Threats from the Mills' family to disgrace Rawlings if he shows up to participate in activities commemorating the third anniversary of Mills' passing away say it all. Then, the open one by Allotey-Jacobs (Central Regional Chairman of the NDC) to embarrass him buttresses the point that Rawlings has lost favour all the more.
No one needs to struggle for any pointer to all these issues, especially given the fact that Rawlings' denigration of Mills is unarguable. He is worse in denigrating Mills than Mills' political opponents are known for doing. Why it should be Rawlings doing so is a major issue to probe into by political scientists.
After all, Mills was not a career politician. he was an academic lecturing in law for decades until Rawlings roped him in and placed him at the Central Revenue Authority that Mills rebuilt into the Internal Revenue Service. It was from there that Rawlings got him into the mainst4ream of hardcore politics as his Vice President and positioned him to contest the 2000 elections on his own merit after the infamous "Swedru Declaration" that would even tear the NDC apart (Remember Goozie Tanoh and his National Reform Party or all other cadres of the Rawlings revolution who turned coat?).
Despite the intrigues, Mills did his best to serve the Rawlings cause and earned the unenviable tag as a "poodle" (by the estimation of Kofi Coomson and his _Ghanaian Chronicle_ establishment). He did all he could to sustain the Rawlings phenomenon but refused to be cajoled by Rawlings when he came into his own, which turned out to be his undoing.

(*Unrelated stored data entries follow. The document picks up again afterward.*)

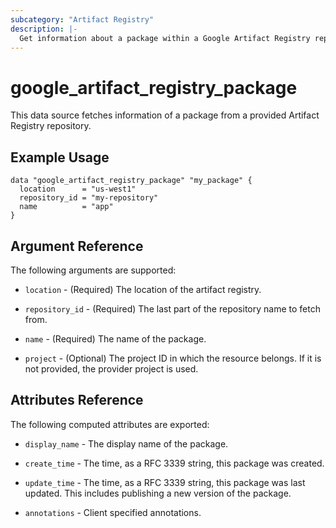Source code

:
 ```yaml
---
subcategory: "Artifact Registry"
description: |-
  Get information about a package within a Google Artifact Registry repository.
---
```


# google_artifact_registry_package
This data source fetches information of a package from a provided Artifact Registry repository.

## Example Usage

```hcl
data "google_artifact_registry_package" "my_package" {
  location      = "us-west1"
  repository_id = "my-repository"
  name          = "app"
}
```

## Argument Reference

The following arguments are supported:

* `location` - (Required) The location of the artifact registry.

* `repository_id` - (Required) The last part of the repository name to fetch from.

* `name` - (Required) The name of the package.

* `project` - (Optional) The project ID in which the resource belongs. If it is not provided, the provider project is used.

## Attributes Reference

The following computed attributes are exported:

* `display_name` - The display name of the package.

* `create_time` - The time, as a RFC 3339 string, this package was created. 

* `update_time` - The time, as a RFC 3339 string, this package was last updated. This includes publishing a new version of the package.

* `annotations` - Client specified annotations.
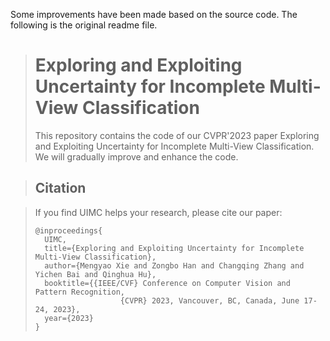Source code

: Some improvements have been made based on the source code. The following is the original readme file.

> # Exploring and Exploiting Uncertainty for Incomplete Multi-View Classification
> This repository contains the code of our CVPR'2023 paper Exploring and Exploiting Uncertainty for Incomplete Multi-View Classification. We will gradually improve and enhance the code.

> ## Citation

> If you find UIMC helps your research, please cite our paper:
> ```
> @inproceedings{
>   UIMC,
>   title={Exploring and Exploiting Uncertainty for Incomplete Multi-View Classification},
>   author={Mengyao Xie and Zongbo Han and Changqing Zhang and Yichen Bai and Qinghua Hu},
>   booktitle={{IEEE/CVF} Conference on Computer Vision and Pattern Recognition,
>                    {CVPR} 2023, Vancouver, BC, Canada, June 17-24, 2023},
>   year={2023}
> }
> ```

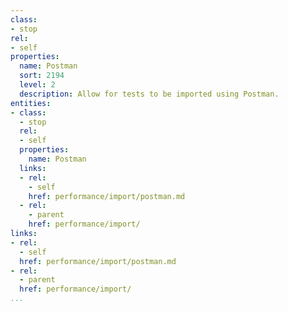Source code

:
 ```yaml
---
class:
- stop
rel:
- self
properties:
  name: Postman
  sort: 2194
  level: 2
  description: Allow for tests to be imported using Postman.
entities:
- class:
  - stop
  rel:
  - self
  properties:
    name: Postman
  links:
  - rel:
    - self
    href: performance/import/postman.md
  - rel:
    - parent
    href: performance/import/
links:
- rel:
  - self
  href: performance/import/postman.md
- rel:
  - parent
  href: performance/import/
...
```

By persistently raking up the past about Mills and making utterances to shoot himself back into relevance in contemporary politics, Rawlings has unfortunately bitten off more than he can chew. He has now offered his opponents the hook, line and sinker that they will use to snap him. Why is Rawlings so much of a skunk cabbage at this time that he should have been doing something better to retain whatever respect he deserves?

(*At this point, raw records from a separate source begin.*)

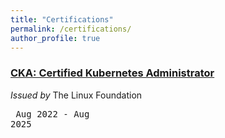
 ```yaml
---
title: "Certifications"
permalink: /certifications/
author_profile: true
---
```


### [CKA: Certified Kubernetes Administrator](https://www.credly.com/badges/c1ac7ebc-ec4b-41fc-8e57-7041b497e4a3)
_Issued by_ The Linux Foundation<pre>                 Aug 2022 - Aug 2025</pre>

I have said it several times over and over again that his failure to find something better to do with all the time and resources he has at disposal will lead him to salute his nemesis. He could be using the time and resources to write his memoir or to initiate a project to perpetuate his image and give a good reason for his political legacy. But he isn't.
The US' Barack Obama has just made a huge stride, choosing a spot in Chicago to establish his Presidential Library. All former US Presidents have something monumental to their image. Ghana's John Agyekum Kufuor has a Foundation to tell the world what he is worth. Rawlings has nothing except the cache of provocative utterances and dare-devil happenings that characterize his personal and political life. Is that how he wants to be remembered? I don't think it should be so.
We will wait to see whether he will attend the ceremonies against the warnings being given or whether he will find something to deflect attention from himself. All the same, he has continued to come across as a bad nut, which isn't good for the cause that he has fought all these decades. Does he still have any adviser at all?
Putting everything together, then, we can say that Rawlings is still adamantly destroying the foundation of his own legacy and creating credibility problems for the NDC and its government. I don't know whether such a treacherous move is to serve the cause of his wife's jaded National Democratic Party (which he claims not to belong to, anyway) or to simply mess up the NDC cause. What for?